» REQUIREMENT: Wherever a line in the data below holds "color", copy that line.

» RECORD EXTRACTS:
★ ★ ★
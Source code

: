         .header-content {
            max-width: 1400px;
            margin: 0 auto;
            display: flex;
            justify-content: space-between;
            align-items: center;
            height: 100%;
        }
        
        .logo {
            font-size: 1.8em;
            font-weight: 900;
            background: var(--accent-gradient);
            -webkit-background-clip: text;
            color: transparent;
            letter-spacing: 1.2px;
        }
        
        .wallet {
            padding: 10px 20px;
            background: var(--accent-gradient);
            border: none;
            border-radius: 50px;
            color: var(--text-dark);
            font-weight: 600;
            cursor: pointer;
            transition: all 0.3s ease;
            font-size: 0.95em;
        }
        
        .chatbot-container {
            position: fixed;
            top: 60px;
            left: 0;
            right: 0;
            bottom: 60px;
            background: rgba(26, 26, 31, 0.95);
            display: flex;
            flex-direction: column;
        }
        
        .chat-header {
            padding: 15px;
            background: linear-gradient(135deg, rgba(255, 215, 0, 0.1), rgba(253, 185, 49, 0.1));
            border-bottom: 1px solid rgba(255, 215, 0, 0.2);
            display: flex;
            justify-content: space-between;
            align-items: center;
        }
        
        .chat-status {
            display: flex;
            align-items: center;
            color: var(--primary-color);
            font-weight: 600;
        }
★ ★ ★
» SOLVED PROBLEM:
            color: transparent;
            color: var(--text-dark);
            color: var(--primary-color);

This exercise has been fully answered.